[Material provided]
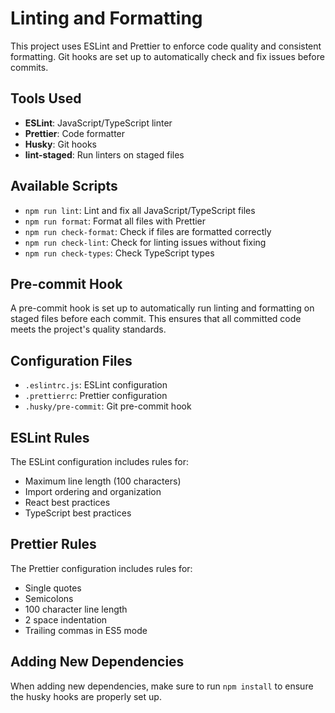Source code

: # Linting and Formatting

This project uses ESLint and Prettier to enforce code quality and consistent formatting. Git hooks are set up to automatically check and fix issues before commits.

## Tools Used

- **ESLint**: JavaScript/TypeScript linter
- **Prettier**: Code formatter
- **Husky**: Git hooks
- **lint-staged**: Run linters on staged files

## Available Scripts

- `npm run lint`: Lint and fix all JavaScript/TypeScript files
- `npm run format`: Format all files with Prettier
- `npm run check-format`: Check if files are formatted correctly
- `npm run check-lint`: Check for linting issues without fixing
- `npm run check-types`: Check TypeScript types

## Pre-commit Hook

A pre-commit hook is set up to automatically run linting and formatting on staged files before each commit. This ensures that all committed code meets the project's quality standards.

## Configuration Files

- `.eslintrc.js`: ESLint configuration
- `.prettierrc`: Prettier configuration
- `.husky/pre-commit`: Git pre-commit hook

## ESLint Rules

The ESLint configuration includes rules for:

- Maximum line length (100 characters)
- Import ordering and organization
- React best practices
- TypeScript best practices

## Prettier Rules

The Prettier configuration includes rules for:

- Single quotes
- Semicolons
- 100 character line length
- 2 space indentation
- Trailing commas in ES5 mode

## Adding New Dependencies

When adding new dependencies, make sure to run `npm install` to ensure the husky hooks are properly set up.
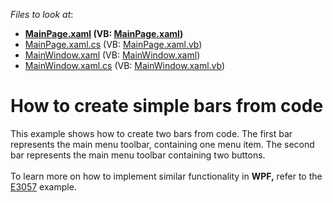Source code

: <!-- default file list -->
*Files to look at*:

* **[MainPage.xaml](./CS/CreateBarsFromCode/MainPage.xaml) (VB: [MainPage.xaml](./VB/CreateBarsFromCode/MainPage.xaml))**
* [MainPage.xaml.cs](./CS/CreateBarsFromCode/MainPage.xaml.cs) (VB: [MainPage.xaml.vb](./VB/CreateBarsFromCode/MainPage.xaml.vb))
* [MainWindow.xaml](./CS/CreateBarsFromCode/MainWindow.xaml) (VB: [MainWindow.xaml](./VB/CreateBarsFromCode/MainWindow.xaml))
* [MainWindow.xaml.cs](./CS/CreateBarsFromCode/MainWindow.xaml.cs) (VB: [MainWindow.xaml.vb](./VB/CreateBarsFromCode/MainWindow.xaml.vb))
<!-- default file list end -->
# How to create simple bars from code


This example shows how to create two bars from code. The first bar represents the main menu toolbar, containing one menu item. The second bar represents the main menu toolbar containing two buttons.<br /><br />To learn more on how to implement similar functionality in <strong>WPF,</strong> refer to the <a href="https://www.devexpress.com/Support/Center/p/E3057">E3057</a> example.

<br/>


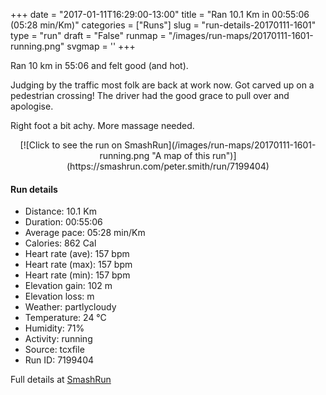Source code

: +++
date = "2017-01-11T16:29:00-13:00"
title = "Ran 10.1 Km in 00:55:06 (05:28 min/Km)"
categories = ["Runs"]
slug = "run-details-20170111-1601"
type = "run"
draft = "False"
runmap = "/images/run-maps/20170111-1601-running.png"
svgmap = '<polyline points="100 66, 98 68, 92 67, 89 65, 86 61, 85 61, 77 64, 76 66, 75 67, 73 67, 69 72, 54 77, 53 77, 49 75, 47 69, 42 66, 35 65, 29 68, 18 64, 16 63, 13 56, 0 44, 5 41, 13 40, 14 39, 18 37, 29 34, 30 32, 32 31, 38 26, 46 24, 54 24, 63 29, 63 30, 67 44, 71 52, 85 59, 86 58, 86 61, 89 65, 92 67">'
+++

Ran 10 km in 55:06 and felt good (and hot). 

Judging by the traffic most folk are back at work now. Got carved up on a pedestrian crossing! The driver had the good grace to pull over and apologise. 

Right foot a bit achy. More massage needed. 

<!--more-->

<center>
[![Click to see the run on SmashRun](/images/run-maps/20170111-1601-running.png "A map of this run")](https://smashrun.com/peter.smith/run/7199404)
</center>

#### Run details

* Distance: 10.1 Km
* Duration: 00:55:06
* Average pace: 05:28 min/Km
* Calories: 862 Cal
* Heart rate (ave): 157 bpm
* Heart rate (max): 157 bpm
* Heart rate (min): 157 bpm
* Elevation gain: 102 m
* Elevation loss:  m
* Weather: partlycloudy
* Temperature: 24 &deg;C
* Humidity: 71%
* Activity: running
* Source: tcxfile
* Run ID: 7199404

Full details at [SmashRun](https://smashrun.com/peter.smith/run/7199404)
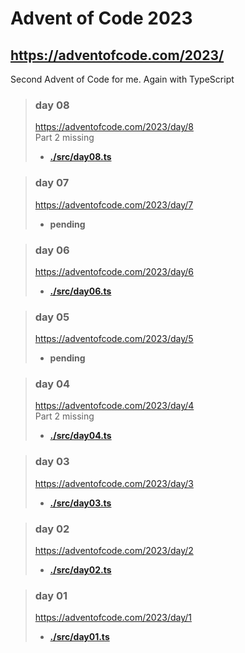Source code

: # Advent of Code 2023
## https://adventofcode.com/2023/
Second Advent of Code for me. Again with TypeScript

> ### day 08
> https://adventofcode.com/2023/day/8  
> Part 2 missing
> - **[./src/day08.ts](<./src/day08.ts> "day 08 solution")**  

> ### day 07
> https://adventofcode.com/2023/day/7  
> - **pending**  

> ### day 06
> https://adventofcode.com/2023/day/6  
> - **[./src/day06.ts](<./src/day06.ts> "day 06 solution")**  

> ### day 05
> https://adventofcode.com/2023/day/5  
> - **pending**  

> ### day 04
> https://adventofcode.com/2023/day/4  
> Part 2 missing
> - **[./src/day04.ts](<./src/day04.ts> "day 04 solution")**  

> ### day 03
> https://adventofcode.com/2023/day/3  
> - **[./src/day03.ts](<./src/day03.ts> "day 03 solution")**  

> ### day 02
> https://adventofcode.com/2023/day/2  
> - **[./src/day02.ts](<./src/day02.ts> "day 02 solution")**  

> ### day 01
> https://adventofcode.com/2023/day/1  
> - **[./src/day01.ts](<./src/day01.ts> "day 01 solution")**  
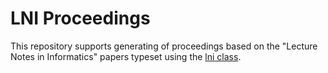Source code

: # LNI Proceedings

This repository supports generating of proceedings based on the "Lecture Notes in Informatics" papers typeset using the [lni class](https://www.ctan.org/pkg/lni).

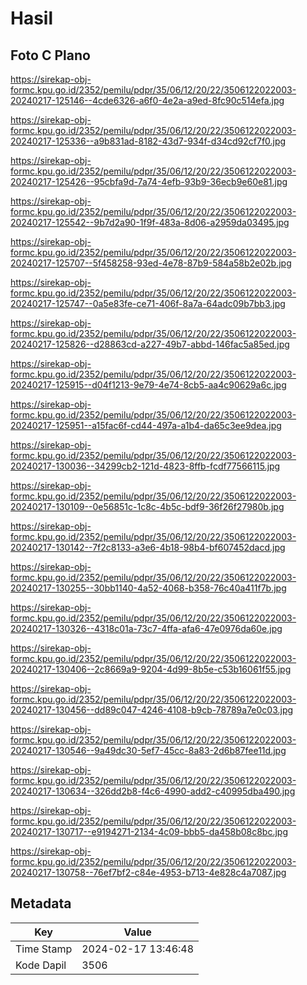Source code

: # Hasil

## Foto C Plano

https://sirekap-obj-formc.kpu.go.id/2352/pemilu/pdpr/35/06/12/20/22/3506122022003-20240217-125146--4cde6326-a6f0-4e2a-a9ed-8fc90c514efa.jpg

https://sirekap-obj-formc.kpu.go.id/2352/pemilu/pdpr/35/06/12/20/22/3506122022003-20240217-125336--a9b831ad-8182-43d7-934f-d34cd92cf7f0.jpg

https://sirekap-obj-formc.kpu.go.id/2352/pemilu/pdpr/35/06/12/20/22/3506122022003-20240217-125426--95cbfa9d-7a74-4efb-93b9-36ecb9e60e81.jpg

https://sirekap-obj-formc.kpu.go.id/2352/pemilu/pdpr/35/06/12/20/22/3506122022003-20240217-125542--9b7d2a90-1f9f-483a-8d06-a2959da03495.jpg

https://sirekap-obj-formc.kpu.go.id/2352/pemilu/pdpr/35/06/12/20/22/3506122022003-20240217-125707--5f458258-93ed-4e78-87b9-584a58b2e02b.jpg

https://sirekap-obj-formc.kpu.go.id/2352/pemilu/pdpr/35/06/12/20/22/3506122022003-20240217-125747--0a5e83fe-ce71-406f-8a7a-64adc09b7bb3.jpg

https://sirekap-obj-formc.kpu.go.id/2352/pemilu/pdpr/35/06/12/20/22/3506122022003-20240217-125826--d28863cd-a227-49b7-abbd-146fac5a85ed.jpg

https://sirekap-obj-formc.kpu.go.id/2352/pemilu/pdpr/35/06/12/20/22/3506122022003-20240217-125915--d04f1213-9e79-4e74-8cb5-aa4c90629a6c.jpg

https://sirekap-obj-formc.kpu.go.id/2352/pemilu/pdpr/35/06/12/20/22/3506122022003-20240217-125951--a15fac6f-cd44-497a-a1b4-da65c3ee9dea.jpg

https://sirekap-obj-formc.kpu.go.id/2352/pemilu/pdpr/35/06/12/20/22/3506122022003-20240217-130036--34299cb2-121d-4823-8ffb-fcdf77566115.jpg

https://sirekap-obj-formc.kpu.go.id/2352/pemilu/pdpr/35/06/12/20/22/3506122022003-20240217-130109--0e56851c-1c8c-4b5c-bdf9-36f26f27980b.jpg

https://sirekap-obj-formc.kpu.go.id/2352/pemilu/pdpr/35/06/12/20/22/3506122022003-20240217-130142--7f2c8133-a3e6-4b18-98b4-bf607452dacd.jpg

https://sirekap-obj-formc.kpu.go.id/2352/pemilu/pdpr/35/06/12/20/22/3506122022003-20240217-130255--30bb1140-4a52-4068-b358-76c40a411f7b.jpg

https://sirekap-obj-formc.kpu.go.id/2352/pemilu/pdpr/35/06/12/20/22/3506122022003-20240217-130326--4318c01a-73c7-4ffa-afa6-47e0976da60e.jpg

https://sirekap-obj-formc.kpu.go.id/2352/pemilu/pdpr/35/06/12/20/22/3506122022003-20240217-130406--2c8669a9-9204-4d99-8b5e-c53b16061f55.jpg

https://sirekap-obj-formc.kpu.go.id/2352/pemilu/pdpr/35/06/12/20/22/3506122022003-20240217-130456--dd89c047-4246-4108-b9cb-78789a7e0c03.jpg

https://sirekap-obj-formc.kpu.go.id/2352/pemilu/pdpr/35/06/12/20/22/3506122022003-20240217-130546--9a49dc30-5ef7-45cc-8a83-2d6b87fee11d.jpg

https://sirekap-obj-formc.kpu.go.id/2352/pemilu/pdpr/35/06/12/20/22/3506122022003-20240217-130634--326dd2b8-f4c6-4990-add2-c40995dba490.jpg

https://sirekap-obj-formc.kpu.go.id/2352/pemilu/pdpr/35/06/12/20/22/3506122022003-20240217-130717--e9194271-2134-4c09-bbb5-da458b08c8bc.jpg

https://sirekap-obj-formc.kpu.go.id/2352/pemilu/pdpr/35/06/12/20/22/3506122022003-20240217-130758--76ef7bf2-c84e-4953-b713-4e828c4a7087.jpg


## Metadata

| Key        | Value               |
| ---------- | ------------------- |
| Time Stamp | 2024-02-17 13:46:48 |
| Kode Dapil | 3506                |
[/Material provided]
What the exercise asks: Say how many lines above contain the string "check". Answer with the number only.

Result of the task: 4